**REQUIREMENT**
In the entries that follow, find each line with the word "relative" and copy it.

[Saved entries]
+ + + + + + +

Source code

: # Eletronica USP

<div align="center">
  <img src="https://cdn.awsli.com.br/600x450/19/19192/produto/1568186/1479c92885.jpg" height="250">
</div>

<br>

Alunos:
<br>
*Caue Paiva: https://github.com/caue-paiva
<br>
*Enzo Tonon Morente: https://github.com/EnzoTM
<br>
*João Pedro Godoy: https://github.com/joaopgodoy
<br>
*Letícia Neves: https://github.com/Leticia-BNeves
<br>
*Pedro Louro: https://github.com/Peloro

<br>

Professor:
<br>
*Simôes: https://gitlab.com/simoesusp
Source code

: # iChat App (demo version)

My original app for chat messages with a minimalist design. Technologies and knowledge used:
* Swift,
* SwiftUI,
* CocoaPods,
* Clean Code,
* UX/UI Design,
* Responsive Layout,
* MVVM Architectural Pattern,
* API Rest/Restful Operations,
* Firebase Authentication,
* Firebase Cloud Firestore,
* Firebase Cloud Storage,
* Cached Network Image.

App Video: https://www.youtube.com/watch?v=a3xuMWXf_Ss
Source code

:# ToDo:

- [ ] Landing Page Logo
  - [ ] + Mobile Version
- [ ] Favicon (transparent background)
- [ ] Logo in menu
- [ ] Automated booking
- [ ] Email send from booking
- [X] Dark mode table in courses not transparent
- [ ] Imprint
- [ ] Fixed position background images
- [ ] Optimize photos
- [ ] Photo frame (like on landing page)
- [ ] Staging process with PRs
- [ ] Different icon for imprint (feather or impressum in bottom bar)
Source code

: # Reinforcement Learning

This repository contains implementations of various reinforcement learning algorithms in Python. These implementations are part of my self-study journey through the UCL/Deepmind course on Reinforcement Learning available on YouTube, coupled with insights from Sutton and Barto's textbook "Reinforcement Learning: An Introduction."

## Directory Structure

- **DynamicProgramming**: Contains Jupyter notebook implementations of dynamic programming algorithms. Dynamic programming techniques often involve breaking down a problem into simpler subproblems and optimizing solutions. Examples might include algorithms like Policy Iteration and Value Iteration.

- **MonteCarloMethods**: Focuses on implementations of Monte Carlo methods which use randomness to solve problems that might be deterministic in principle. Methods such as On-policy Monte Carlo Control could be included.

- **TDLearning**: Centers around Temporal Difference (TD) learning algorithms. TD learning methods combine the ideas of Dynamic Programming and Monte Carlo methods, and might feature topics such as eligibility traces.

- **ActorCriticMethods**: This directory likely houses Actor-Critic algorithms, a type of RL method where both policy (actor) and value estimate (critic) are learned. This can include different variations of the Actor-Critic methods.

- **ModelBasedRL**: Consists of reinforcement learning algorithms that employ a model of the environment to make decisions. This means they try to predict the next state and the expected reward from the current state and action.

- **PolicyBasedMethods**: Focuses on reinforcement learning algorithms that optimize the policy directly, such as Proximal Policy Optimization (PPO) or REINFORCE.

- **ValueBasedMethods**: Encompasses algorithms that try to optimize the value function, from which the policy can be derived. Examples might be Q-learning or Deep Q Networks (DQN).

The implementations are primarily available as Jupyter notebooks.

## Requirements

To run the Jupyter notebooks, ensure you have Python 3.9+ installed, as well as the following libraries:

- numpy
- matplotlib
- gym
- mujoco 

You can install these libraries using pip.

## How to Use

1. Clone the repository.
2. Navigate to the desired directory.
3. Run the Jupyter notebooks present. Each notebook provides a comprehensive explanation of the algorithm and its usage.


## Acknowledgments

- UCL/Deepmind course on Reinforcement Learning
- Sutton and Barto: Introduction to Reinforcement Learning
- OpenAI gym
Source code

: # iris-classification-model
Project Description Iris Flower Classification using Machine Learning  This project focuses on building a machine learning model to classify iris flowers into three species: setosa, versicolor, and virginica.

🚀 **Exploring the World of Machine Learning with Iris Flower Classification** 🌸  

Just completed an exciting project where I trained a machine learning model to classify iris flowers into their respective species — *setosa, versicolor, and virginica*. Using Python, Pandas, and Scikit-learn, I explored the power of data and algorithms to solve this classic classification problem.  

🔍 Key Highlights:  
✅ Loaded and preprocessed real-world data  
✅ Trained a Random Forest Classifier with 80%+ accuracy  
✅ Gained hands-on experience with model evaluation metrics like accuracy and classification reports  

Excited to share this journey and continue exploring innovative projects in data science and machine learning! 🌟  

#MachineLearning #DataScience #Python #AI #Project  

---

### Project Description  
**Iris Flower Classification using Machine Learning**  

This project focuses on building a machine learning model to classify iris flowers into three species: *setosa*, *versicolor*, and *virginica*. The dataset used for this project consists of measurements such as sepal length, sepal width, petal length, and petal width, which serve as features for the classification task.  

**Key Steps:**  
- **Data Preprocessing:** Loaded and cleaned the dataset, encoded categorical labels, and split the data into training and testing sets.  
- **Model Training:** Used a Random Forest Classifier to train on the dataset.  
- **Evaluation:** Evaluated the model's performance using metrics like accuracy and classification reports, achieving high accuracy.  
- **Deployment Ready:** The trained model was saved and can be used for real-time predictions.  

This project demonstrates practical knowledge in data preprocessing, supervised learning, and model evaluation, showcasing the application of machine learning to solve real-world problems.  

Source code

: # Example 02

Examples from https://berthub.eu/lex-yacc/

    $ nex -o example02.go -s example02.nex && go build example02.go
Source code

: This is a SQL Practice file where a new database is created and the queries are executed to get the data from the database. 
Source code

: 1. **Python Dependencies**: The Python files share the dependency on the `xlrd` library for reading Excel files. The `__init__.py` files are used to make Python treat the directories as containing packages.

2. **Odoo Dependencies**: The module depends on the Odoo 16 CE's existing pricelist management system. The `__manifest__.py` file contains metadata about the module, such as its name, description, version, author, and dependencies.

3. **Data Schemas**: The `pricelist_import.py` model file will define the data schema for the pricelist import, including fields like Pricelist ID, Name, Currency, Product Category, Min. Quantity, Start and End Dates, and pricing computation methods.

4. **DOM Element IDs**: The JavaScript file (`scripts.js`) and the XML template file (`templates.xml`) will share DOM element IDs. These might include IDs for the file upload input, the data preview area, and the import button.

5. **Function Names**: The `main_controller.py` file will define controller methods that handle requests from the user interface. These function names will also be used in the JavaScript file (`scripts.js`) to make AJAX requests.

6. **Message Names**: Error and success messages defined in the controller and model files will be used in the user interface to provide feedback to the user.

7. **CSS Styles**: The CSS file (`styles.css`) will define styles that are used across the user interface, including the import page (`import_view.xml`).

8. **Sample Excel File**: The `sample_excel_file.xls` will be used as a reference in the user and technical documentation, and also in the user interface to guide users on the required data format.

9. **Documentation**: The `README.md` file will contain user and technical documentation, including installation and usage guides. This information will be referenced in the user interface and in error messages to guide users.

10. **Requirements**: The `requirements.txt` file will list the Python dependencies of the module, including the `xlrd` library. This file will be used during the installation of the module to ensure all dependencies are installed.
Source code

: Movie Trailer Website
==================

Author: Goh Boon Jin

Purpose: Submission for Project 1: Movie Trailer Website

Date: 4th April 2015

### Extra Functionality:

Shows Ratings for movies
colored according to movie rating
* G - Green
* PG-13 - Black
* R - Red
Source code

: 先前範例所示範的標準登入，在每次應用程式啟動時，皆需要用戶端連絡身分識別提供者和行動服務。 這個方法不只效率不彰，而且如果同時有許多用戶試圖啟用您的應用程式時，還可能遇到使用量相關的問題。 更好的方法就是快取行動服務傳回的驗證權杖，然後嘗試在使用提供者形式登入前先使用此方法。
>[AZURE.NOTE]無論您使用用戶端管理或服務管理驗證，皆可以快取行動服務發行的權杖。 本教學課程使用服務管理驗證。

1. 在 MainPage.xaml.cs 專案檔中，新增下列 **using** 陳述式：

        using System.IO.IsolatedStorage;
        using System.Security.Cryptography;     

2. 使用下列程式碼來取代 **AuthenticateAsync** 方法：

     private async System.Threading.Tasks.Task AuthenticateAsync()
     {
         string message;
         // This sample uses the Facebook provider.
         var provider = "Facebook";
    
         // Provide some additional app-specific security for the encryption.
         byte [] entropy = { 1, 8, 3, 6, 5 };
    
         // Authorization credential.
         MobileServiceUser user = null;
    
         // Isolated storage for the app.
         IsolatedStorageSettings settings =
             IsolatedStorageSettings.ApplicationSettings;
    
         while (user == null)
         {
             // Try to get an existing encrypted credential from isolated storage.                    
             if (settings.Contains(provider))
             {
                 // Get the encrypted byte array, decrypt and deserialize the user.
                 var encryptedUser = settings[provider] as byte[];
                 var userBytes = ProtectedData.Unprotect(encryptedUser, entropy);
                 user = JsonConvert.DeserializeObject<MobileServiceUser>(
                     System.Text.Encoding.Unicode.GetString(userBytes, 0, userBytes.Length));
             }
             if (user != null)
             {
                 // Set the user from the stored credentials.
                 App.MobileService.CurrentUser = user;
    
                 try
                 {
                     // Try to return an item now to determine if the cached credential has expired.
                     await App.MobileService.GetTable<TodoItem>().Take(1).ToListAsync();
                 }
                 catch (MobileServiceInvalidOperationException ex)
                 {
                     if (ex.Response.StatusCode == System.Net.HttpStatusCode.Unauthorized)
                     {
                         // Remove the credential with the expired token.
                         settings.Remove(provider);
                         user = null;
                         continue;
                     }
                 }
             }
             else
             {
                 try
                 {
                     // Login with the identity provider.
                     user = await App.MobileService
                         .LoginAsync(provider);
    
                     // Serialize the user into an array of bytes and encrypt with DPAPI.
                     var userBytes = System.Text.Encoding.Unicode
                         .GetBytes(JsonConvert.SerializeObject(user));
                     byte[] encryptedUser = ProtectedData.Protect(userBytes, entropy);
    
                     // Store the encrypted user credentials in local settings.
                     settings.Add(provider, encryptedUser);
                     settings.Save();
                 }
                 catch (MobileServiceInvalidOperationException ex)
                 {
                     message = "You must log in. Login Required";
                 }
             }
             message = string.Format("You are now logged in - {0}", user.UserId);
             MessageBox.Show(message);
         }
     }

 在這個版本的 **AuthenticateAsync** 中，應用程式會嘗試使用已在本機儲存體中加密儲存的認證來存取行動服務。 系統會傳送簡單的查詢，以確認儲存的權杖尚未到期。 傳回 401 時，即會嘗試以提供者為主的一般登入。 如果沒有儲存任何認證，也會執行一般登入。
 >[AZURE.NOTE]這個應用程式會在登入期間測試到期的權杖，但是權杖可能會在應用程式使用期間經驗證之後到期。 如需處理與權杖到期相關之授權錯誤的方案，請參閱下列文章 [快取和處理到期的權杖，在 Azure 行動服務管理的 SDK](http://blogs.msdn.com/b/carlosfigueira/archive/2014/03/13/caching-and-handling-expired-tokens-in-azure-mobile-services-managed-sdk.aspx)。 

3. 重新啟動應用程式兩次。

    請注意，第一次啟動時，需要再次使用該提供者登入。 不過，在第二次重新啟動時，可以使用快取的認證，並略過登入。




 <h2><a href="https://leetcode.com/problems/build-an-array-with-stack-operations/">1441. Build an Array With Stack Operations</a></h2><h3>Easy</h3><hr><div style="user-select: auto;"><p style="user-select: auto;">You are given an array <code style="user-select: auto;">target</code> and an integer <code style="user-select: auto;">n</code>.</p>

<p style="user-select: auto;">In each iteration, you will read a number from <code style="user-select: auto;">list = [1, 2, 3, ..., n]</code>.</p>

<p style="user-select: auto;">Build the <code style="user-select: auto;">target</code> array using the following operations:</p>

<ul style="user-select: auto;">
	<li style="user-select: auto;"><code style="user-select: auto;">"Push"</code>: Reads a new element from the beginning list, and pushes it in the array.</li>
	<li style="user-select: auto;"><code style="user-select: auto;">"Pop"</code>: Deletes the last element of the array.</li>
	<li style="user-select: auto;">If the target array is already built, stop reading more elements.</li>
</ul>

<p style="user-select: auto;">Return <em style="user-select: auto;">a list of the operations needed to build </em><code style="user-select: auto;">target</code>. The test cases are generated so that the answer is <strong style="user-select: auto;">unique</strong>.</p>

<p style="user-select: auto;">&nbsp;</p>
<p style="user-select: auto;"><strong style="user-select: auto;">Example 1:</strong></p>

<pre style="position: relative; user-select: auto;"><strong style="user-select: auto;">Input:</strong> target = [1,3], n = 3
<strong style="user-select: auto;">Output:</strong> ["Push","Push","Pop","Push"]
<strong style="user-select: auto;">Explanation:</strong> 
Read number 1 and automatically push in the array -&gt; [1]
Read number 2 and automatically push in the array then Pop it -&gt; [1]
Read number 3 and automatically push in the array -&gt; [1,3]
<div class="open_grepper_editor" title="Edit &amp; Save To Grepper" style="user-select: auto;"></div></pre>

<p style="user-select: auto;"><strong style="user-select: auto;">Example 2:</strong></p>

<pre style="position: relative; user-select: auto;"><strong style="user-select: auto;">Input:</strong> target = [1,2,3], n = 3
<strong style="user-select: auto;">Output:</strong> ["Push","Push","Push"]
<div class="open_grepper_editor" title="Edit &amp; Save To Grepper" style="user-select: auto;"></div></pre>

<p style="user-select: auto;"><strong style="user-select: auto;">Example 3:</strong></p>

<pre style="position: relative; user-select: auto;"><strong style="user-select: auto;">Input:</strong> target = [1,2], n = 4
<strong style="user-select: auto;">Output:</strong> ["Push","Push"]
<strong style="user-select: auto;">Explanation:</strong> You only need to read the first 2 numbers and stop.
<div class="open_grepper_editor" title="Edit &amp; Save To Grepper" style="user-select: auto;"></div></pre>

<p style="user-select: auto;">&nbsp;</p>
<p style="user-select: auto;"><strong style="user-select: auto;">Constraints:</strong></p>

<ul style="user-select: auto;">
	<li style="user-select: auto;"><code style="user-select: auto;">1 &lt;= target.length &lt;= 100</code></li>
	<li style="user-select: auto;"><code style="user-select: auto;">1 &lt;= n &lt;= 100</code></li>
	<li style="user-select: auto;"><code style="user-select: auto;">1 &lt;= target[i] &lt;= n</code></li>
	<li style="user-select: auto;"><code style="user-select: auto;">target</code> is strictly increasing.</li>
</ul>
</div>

+ + + + + + +

**EXERCISE ANSWER**
<pre style="position: relative; user-select: auto;"><strong style="user-select: auto;">Input:</strong> target = [1,3], n = 3
<pre style="position: relative; user-select: auto;"><strong style="user-select: auto;">Input:</strong> target = [1,2,3], n = 3
<pre style="position: relative; user-select: auto;"><strong style="user-select: auto;">Input:</strong> target = [1,2], n = 4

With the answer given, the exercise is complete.